# Exercise brief:
Return only those lines of the material that contain "type".

# Data to examine:
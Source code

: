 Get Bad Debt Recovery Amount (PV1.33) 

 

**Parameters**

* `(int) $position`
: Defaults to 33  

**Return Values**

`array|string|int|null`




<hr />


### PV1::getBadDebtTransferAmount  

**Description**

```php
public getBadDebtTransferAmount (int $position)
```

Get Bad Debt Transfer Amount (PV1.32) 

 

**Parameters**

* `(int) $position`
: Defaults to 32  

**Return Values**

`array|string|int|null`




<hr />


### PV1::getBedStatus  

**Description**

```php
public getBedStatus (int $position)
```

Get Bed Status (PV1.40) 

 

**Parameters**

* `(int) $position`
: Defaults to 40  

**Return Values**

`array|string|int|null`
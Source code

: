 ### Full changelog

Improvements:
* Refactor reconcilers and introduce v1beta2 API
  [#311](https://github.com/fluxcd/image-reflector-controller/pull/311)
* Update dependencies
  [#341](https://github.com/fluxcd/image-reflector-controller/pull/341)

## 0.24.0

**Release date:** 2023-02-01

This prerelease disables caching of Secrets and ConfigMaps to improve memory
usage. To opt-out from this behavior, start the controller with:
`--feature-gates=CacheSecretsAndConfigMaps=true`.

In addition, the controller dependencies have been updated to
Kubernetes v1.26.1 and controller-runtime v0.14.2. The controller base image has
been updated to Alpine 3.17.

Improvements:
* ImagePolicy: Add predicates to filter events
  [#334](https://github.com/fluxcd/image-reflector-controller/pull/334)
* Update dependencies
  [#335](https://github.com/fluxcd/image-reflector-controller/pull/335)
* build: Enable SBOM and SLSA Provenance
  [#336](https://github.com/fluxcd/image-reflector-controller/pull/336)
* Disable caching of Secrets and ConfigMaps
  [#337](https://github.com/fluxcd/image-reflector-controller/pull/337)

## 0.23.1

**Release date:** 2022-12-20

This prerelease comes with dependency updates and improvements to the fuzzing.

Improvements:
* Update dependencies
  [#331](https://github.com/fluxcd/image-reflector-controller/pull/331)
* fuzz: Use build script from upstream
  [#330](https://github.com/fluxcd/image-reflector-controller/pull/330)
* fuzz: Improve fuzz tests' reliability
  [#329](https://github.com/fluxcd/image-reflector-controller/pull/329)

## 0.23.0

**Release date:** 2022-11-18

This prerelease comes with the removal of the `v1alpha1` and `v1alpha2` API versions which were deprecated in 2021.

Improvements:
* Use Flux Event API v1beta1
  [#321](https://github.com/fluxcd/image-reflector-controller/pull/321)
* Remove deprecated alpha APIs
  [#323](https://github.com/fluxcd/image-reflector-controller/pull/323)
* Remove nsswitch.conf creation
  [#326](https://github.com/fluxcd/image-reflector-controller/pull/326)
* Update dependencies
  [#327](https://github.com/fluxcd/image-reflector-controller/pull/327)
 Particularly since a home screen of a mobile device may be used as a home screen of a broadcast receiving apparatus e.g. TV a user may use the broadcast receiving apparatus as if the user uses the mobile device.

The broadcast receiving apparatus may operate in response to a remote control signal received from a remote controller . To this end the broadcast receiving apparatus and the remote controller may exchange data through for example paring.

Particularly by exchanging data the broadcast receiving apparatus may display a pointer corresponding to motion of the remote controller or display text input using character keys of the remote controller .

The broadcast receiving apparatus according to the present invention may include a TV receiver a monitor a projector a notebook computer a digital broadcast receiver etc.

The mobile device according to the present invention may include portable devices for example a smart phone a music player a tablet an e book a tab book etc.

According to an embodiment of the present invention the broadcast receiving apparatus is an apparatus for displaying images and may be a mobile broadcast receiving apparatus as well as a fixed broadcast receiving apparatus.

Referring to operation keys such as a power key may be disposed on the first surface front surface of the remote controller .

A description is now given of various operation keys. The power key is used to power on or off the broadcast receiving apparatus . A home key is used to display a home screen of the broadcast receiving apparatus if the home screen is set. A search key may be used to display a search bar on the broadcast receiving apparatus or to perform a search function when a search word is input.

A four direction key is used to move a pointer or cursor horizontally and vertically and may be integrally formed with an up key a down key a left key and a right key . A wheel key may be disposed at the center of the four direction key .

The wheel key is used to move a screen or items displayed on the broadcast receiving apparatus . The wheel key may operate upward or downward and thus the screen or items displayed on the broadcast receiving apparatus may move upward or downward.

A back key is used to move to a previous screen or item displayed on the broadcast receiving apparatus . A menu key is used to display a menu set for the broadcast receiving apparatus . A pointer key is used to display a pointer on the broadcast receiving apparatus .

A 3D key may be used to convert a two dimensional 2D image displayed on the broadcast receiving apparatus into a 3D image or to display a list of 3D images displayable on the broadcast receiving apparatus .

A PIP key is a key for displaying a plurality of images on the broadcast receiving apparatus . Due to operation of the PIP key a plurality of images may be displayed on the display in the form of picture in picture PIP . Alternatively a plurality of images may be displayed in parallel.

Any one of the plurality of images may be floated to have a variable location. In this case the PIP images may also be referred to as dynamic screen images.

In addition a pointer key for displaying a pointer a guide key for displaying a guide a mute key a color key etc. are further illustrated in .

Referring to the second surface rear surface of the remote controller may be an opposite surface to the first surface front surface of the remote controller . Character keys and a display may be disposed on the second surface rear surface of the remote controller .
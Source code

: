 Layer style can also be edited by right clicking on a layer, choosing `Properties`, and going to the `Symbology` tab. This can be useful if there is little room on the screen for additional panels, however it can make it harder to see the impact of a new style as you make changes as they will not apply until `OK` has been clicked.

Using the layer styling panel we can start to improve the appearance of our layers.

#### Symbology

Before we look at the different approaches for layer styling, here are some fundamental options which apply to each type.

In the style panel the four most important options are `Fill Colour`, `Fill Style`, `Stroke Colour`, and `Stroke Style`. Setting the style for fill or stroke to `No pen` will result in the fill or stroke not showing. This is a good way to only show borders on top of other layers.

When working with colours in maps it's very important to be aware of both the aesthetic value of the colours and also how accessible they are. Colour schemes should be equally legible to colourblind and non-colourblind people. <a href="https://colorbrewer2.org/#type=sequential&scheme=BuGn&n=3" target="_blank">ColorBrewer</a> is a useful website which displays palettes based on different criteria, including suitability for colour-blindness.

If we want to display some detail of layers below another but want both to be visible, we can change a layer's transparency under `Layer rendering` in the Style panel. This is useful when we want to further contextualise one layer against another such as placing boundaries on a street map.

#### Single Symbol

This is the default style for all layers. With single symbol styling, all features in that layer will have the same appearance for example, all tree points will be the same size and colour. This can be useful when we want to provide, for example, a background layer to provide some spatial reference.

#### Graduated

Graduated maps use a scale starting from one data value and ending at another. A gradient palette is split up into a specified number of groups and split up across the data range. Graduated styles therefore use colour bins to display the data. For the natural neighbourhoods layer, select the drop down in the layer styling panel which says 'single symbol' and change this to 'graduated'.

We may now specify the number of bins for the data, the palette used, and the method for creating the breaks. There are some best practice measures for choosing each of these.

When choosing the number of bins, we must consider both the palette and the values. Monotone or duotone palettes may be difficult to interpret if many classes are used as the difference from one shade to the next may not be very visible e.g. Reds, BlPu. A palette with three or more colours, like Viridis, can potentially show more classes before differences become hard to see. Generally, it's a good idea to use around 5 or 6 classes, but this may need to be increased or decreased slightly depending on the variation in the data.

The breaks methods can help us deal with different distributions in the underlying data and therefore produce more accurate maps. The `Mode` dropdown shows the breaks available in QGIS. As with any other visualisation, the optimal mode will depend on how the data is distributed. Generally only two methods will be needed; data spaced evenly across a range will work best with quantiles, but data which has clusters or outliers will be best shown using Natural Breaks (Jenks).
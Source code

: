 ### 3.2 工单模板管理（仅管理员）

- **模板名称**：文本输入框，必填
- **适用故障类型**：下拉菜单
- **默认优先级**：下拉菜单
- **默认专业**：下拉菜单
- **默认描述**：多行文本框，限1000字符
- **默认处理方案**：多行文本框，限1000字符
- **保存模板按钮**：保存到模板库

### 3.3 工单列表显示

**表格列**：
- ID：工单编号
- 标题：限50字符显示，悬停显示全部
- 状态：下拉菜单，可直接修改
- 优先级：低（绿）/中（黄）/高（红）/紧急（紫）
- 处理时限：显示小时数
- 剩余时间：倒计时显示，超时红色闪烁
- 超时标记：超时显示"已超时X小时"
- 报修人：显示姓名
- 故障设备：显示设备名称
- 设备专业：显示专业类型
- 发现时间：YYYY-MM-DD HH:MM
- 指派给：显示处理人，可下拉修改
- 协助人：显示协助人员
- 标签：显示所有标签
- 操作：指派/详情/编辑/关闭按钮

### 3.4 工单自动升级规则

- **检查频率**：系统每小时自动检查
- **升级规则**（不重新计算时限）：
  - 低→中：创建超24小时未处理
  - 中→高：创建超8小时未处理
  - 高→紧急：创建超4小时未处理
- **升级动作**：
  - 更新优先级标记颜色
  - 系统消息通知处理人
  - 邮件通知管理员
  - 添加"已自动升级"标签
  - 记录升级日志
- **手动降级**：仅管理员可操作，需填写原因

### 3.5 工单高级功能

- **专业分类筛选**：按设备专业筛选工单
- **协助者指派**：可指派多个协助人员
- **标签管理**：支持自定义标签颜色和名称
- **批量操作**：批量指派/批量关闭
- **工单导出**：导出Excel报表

# Your solution:
Before we look at the different approaches for layer styling, here are some fundamental options which apply to each type.
When working with colours in maps it's very important to be aware of both the aesthetic value of the colours and also how accessible they are. Colour schemes should be equally legible to colourblind and non-colourblind people. <a href="https://colorbrewer2.org/#type=sequential&scheme=BuGn&n=3" target="_blank">ColorBrewer</a> is a useful website which displays palettes based on different criteria, including suitability for colour-blindness.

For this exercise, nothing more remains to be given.